• [SOURCE DATA]

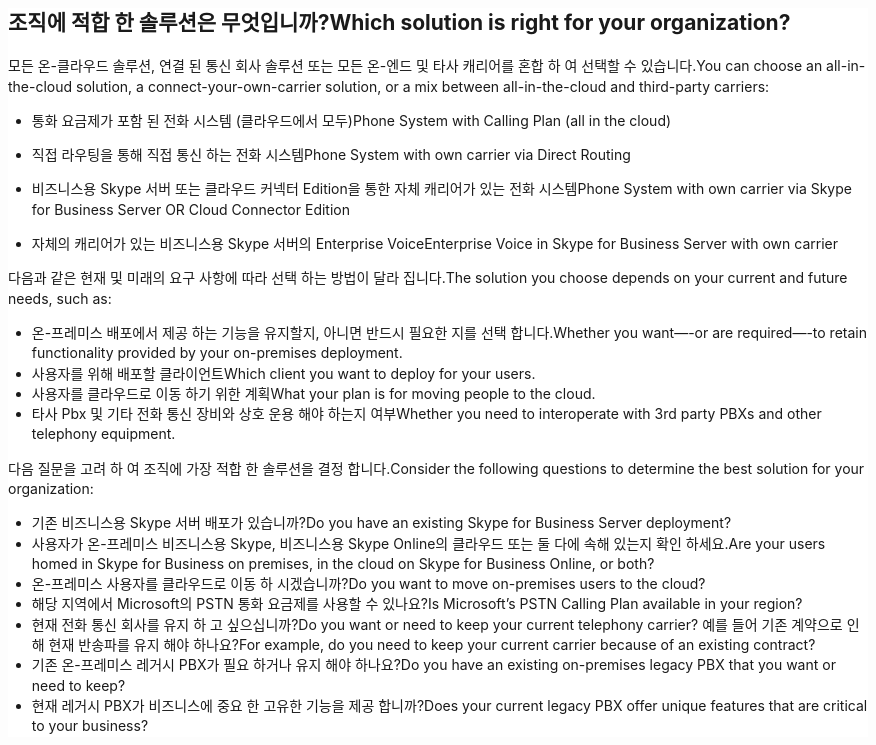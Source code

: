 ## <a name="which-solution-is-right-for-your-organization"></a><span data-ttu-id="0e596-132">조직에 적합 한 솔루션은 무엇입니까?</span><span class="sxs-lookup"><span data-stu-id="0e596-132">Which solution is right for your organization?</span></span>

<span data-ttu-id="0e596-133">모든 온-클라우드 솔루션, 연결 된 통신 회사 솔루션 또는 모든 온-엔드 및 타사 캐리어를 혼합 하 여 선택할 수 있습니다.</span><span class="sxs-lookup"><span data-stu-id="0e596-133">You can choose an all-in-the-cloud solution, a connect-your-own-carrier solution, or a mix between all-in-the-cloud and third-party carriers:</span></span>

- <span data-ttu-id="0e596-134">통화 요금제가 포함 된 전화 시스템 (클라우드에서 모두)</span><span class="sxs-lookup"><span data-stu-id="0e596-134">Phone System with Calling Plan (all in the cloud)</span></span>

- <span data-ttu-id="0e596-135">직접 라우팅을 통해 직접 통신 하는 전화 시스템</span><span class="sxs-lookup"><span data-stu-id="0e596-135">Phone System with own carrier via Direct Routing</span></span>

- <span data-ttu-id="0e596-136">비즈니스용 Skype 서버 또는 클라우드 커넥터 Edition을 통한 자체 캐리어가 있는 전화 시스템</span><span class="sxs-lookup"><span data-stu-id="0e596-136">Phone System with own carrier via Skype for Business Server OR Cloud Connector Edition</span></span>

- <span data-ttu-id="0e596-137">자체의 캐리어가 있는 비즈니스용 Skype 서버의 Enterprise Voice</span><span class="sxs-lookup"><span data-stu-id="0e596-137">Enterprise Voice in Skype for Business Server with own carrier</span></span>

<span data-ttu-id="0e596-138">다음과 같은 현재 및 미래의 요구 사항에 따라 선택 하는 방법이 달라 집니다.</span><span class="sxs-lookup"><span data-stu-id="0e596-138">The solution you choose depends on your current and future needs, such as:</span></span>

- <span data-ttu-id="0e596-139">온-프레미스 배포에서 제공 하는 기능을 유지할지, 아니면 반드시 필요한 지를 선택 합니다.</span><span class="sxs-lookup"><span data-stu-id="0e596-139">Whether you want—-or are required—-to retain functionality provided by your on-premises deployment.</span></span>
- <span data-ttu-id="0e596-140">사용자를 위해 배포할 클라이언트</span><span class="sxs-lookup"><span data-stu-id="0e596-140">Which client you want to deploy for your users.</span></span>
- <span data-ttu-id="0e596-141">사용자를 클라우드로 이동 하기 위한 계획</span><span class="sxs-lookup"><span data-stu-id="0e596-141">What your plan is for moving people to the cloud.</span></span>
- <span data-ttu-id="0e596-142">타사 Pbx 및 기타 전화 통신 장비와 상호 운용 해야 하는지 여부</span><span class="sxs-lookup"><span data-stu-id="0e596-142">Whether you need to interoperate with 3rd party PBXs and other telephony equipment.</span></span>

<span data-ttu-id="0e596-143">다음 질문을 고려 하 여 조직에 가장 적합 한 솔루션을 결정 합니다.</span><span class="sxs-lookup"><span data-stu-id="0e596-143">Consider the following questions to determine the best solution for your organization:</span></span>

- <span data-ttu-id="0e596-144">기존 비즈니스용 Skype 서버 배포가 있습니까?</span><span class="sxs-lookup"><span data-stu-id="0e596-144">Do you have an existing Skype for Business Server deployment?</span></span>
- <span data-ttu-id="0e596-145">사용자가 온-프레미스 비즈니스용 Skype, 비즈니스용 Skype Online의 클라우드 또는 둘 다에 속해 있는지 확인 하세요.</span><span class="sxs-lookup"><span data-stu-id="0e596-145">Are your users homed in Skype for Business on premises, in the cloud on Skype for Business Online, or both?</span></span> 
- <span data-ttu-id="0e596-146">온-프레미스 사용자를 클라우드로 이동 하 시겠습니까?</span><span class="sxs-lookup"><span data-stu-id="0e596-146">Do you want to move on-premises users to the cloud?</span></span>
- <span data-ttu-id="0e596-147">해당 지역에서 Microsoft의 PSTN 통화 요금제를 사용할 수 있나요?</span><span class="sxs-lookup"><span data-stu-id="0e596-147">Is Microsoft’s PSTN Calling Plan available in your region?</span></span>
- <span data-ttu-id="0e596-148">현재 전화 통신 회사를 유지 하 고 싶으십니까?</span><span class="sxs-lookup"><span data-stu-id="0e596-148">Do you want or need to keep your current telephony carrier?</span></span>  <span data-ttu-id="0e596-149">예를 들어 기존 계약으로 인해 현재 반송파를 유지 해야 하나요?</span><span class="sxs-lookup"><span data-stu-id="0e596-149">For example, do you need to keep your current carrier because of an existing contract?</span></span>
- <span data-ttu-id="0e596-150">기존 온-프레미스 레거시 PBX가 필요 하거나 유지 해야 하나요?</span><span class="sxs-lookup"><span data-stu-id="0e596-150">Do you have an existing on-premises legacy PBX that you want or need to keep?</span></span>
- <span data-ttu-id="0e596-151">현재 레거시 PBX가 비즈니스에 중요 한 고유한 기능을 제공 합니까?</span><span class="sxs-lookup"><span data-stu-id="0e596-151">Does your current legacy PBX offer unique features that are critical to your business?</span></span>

---

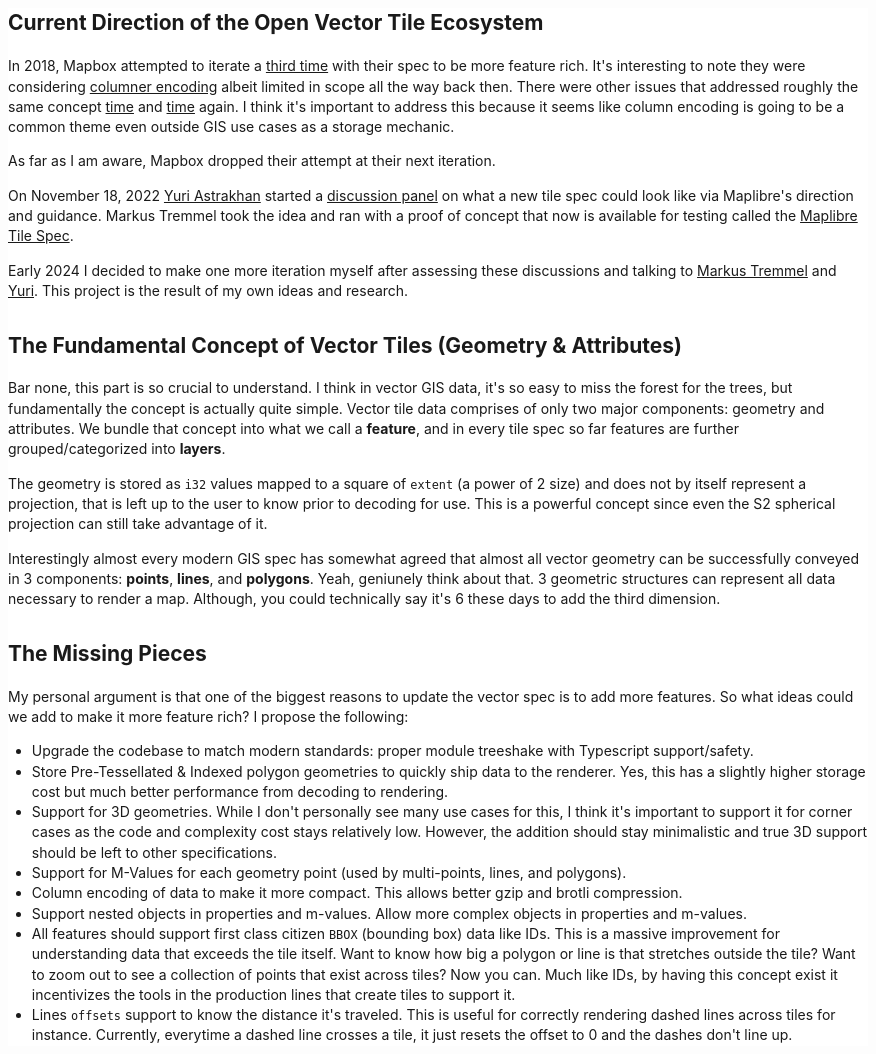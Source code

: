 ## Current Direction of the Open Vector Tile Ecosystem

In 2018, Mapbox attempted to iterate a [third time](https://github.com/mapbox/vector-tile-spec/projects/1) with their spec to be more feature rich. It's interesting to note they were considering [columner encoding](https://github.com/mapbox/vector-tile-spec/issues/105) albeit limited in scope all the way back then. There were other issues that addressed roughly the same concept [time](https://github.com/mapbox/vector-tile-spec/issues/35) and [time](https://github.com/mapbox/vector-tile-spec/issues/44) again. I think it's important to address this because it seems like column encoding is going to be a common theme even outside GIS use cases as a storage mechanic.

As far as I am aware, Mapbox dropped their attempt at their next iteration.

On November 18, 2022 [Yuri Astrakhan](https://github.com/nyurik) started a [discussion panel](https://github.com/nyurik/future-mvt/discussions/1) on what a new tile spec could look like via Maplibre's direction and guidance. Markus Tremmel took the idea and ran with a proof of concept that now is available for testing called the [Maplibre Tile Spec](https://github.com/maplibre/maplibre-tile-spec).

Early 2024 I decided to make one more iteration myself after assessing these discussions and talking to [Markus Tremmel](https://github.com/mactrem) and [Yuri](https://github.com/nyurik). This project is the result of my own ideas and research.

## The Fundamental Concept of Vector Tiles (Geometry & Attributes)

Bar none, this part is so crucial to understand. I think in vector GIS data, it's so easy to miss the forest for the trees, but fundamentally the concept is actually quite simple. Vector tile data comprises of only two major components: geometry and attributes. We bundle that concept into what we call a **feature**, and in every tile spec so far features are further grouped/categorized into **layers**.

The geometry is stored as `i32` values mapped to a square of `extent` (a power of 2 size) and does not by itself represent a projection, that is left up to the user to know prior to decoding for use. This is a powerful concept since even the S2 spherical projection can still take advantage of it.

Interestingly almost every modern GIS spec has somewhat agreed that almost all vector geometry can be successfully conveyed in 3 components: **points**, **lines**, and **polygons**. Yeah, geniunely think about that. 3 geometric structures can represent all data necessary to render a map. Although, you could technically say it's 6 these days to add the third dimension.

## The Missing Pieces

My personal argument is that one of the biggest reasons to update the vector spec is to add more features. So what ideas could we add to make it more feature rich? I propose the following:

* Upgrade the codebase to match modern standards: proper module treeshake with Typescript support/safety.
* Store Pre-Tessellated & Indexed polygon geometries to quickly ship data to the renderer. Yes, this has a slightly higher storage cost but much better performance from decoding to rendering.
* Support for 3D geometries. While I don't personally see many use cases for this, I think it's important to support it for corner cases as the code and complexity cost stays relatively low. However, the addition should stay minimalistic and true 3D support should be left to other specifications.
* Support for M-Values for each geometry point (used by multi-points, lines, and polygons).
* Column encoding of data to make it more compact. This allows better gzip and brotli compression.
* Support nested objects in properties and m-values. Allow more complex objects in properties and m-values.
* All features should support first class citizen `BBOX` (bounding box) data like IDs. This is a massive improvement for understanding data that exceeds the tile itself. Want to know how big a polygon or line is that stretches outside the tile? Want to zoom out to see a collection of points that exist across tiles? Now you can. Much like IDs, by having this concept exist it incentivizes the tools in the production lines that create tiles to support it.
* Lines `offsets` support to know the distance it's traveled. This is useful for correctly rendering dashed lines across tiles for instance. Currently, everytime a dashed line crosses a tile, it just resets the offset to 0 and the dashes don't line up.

* * *

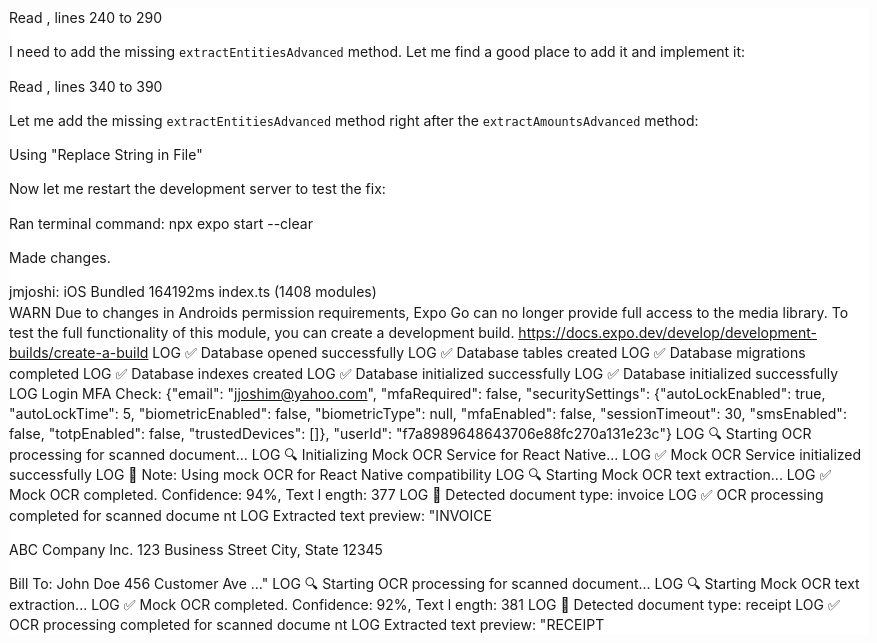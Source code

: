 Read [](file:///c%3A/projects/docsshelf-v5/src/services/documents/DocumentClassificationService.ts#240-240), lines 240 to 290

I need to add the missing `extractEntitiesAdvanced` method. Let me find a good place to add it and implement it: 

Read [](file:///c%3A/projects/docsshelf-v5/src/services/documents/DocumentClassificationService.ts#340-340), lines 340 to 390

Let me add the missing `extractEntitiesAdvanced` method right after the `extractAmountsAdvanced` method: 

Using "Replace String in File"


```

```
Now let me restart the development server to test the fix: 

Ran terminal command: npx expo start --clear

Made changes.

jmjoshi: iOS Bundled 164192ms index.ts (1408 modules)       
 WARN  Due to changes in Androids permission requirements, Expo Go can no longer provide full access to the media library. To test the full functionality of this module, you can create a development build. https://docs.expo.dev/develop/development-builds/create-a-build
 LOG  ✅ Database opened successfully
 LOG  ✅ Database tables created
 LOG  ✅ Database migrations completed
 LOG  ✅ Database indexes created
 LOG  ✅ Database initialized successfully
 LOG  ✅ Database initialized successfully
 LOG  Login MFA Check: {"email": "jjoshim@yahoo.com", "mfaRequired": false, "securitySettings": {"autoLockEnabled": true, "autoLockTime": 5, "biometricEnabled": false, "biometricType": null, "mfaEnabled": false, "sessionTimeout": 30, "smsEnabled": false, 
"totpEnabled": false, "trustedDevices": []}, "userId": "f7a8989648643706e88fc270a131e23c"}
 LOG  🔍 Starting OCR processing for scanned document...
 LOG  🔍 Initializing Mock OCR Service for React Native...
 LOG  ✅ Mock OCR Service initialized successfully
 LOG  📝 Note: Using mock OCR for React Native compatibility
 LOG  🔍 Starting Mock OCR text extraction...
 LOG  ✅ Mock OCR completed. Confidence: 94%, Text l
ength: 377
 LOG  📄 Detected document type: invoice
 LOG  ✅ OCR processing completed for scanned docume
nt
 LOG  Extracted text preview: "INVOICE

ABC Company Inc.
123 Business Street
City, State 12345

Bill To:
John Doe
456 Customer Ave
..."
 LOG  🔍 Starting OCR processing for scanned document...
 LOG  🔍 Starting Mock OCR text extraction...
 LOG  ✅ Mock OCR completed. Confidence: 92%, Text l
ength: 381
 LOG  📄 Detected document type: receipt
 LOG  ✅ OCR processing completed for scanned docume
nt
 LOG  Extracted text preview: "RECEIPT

• [WORK ITEM] Take the lines above from the one containing "On November 18, 2022" to the one containing "## The Fundamental" and retype them exactly, both ends included, with nothing added.

• [RESPONSE BELOW]
On November 18, 2022 [Yuri Astrakhan](https://github.com/nyurik) started a [discussion panel](https://github.com/nyurik/future-mvt/discussions/1) on what a new tile spec could look like via Maplibre's direction and guidance. Markus Tremmel took the idea and ran with a proof of concept that now is available for testing called the [Maplibre Tile Spec](https://github.com/maplibre/maplibre-tile-spec).

Early 2024 I decided to make one more iteration myself after assessing these discussions and talking to [Markus Tremmel](https://github.com/mactrem) and [Yuri](https://github.com/nyurik). This project is the result of my own ideas and research.

## The Fundamental Concept of Vector Tiles (Geometry & Attributes)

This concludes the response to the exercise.